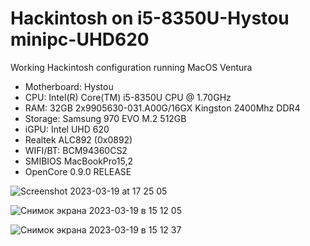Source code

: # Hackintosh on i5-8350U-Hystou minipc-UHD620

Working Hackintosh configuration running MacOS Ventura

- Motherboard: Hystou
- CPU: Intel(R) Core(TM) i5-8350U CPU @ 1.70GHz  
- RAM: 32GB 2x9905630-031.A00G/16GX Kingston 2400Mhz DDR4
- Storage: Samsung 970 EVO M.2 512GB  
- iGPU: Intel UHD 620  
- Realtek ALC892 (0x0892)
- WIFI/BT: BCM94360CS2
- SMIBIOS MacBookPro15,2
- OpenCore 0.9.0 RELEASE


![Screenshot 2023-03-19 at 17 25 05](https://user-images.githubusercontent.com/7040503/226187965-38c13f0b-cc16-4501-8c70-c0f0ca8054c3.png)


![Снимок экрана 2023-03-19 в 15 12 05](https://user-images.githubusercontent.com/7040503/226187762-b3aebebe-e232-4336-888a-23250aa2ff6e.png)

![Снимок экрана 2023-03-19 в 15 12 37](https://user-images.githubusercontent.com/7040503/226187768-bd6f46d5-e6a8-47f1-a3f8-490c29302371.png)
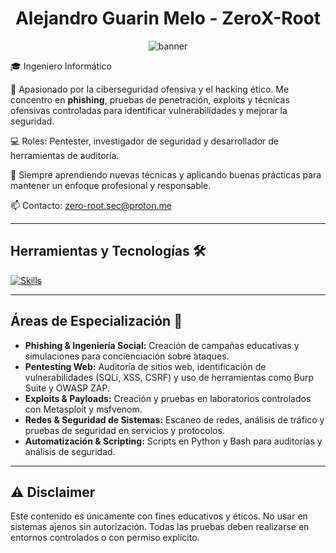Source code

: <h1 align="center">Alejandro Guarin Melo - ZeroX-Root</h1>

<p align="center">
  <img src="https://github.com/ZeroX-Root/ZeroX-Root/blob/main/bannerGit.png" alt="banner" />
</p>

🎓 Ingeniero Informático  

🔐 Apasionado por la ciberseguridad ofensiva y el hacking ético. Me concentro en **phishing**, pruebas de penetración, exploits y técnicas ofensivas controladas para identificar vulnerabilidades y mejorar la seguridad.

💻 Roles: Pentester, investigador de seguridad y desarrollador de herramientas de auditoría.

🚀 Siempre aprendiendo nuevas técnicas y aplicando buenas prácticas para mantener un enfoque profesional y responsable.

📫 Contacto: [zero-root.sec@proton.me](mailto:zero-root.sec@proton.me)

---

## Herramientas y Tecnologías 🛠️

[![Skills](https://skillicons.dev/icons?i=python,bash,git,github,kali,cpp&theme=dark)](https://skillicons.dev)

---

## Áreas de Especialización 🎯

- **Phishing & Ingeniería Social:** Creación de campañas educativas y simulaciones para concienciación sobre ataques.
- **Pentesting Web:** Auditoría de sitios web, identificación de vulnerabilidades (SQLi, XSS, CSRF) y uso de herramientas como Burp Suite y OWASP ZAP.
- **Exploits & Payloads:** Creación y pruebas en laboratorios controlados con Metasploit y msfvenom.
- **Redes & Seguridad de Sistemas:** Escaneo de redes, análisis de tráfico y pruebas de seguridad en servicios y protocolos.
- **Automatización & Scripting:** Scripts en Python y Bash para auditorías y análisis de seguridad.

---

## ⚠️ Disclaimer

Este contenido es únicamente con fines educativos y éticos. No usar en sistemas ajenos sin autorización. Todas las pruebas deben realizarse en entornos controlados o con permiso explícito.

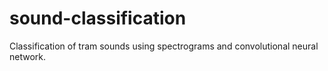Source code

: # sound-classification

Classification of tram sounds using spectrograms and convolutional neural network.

• • • • • • •

WHAT THE TASK ASKS:
Repeat the lines above precisely and skip every picture.

RESULT OF THIS EXERCISE:
Source code

: # Hackintosh on i5-8350U-Hystou minipc-UHD620

Working Hackintosh configuration running MacOS Ventura

- Motherboard: Hystou
- CPU: Intel(R) Core(TM) i5-8350U CPU @ 1.70GHz  
- RAM: 32GB 2x9905630-031.A00G/16GX Kingston 2400Mhz DDR4
- Storage: Samsung 970 EVO M.2 512GB  
- iGPU: Intel UHD 620  
- Realtek ALC892 (0x0892)
- WIFI/BT: BCM94360CS2
- SMIBIOS MacBookPro15,2
- OpenCore 0.9.0 RELEASE


![Screenshot 2023-03-19 at 17 25 05](https://user-images.githubusercontent.com/7040503/226187965-38c13f0b-cc16-4501-8c70-c0f0ca8054c3.png)


![Снимок экрана 2023-03-19 в 15 12 05](https://user-images.githubusercontent.com/7040503/226187762-b3aebebe-e232-4336-888a-23250aa2ff6e.png)

![Снимок экрана 2023-03-19 в 15 12 37](https://user-images.githubusercontent.com/7040503/226187768-bd6f46d5-e6a8-47f1-a3f8-490c29302371.png)
Source code

: <h1 align="center">Alejandro Guarin Melo - ZeroX-Root</h1>

<p align="center">
  <img src="https://github.com/ZeroX-Root/ZeroX-Root/blob/main/bannerGit.png" alt="banner" />
</p>

🎓 Ingeniero Informático  

🔐 Apasionado por la ciberseguridad ofensiva y el hacking ético. Me concentro en **phishing**, pruebas de penetración, exploits y técnicas ofensivas controladas para identificar vulnerabilidades y mejorar la seguridad.

💻 Roles: Pentester, investigador de seguridad y desarrollador de herramientas de auditoría.

🚀 Siempre aprendiendo nuevas técnicas y aplicando buenas prácticas para mantener un enfoque profesional y responsable.

📫 Contacto: [zero-root.sec@proton.me](mailto:zero-root.sec@proton.me)

---

## Herramientas y Tecnologías 🛠️

[![Skills](https://skillicons.dev/icons?i=python,bash,git,github,kali,cpp&theme=dark)](https://skillicons.dev)

---

## Áreas de Especialización 🎯

- **Phishing & Ingeniería Social:** Creación de campañas educativas y simulaciones para concienciación sobre ataques.
- **Pentesting Web:** Auditoría de sitios web, identificación de vulnerabilidades (SQLi, XSS, CSRF) y uso de herramientas como Burp Suite y OWASP ZAP.
- **Exploits & Payloads:** Creación y pruebas en laboratorios controlados con Metasploit y msfvenom.
- **Redes & Seguridad de Sistemas:** Escaneo de redes, análisis de tráfico y pruebas de seguridad en servicios y protocolos.
- **Automatización & Scripting:** Scripts en Python y Bash para auditorías y análisis de seguridad.

---

## ⚠️ Disclaimer

Este contenido es únicamente con fines educativos y éticos. No usar en sistemas ajenos sin autorización. Todas las pruebas deben realizarse en entornos controlados o con permiso explícito.

Source code

: # sound-classification

Classification of tram sounds using spectrograms and convolutional neural network.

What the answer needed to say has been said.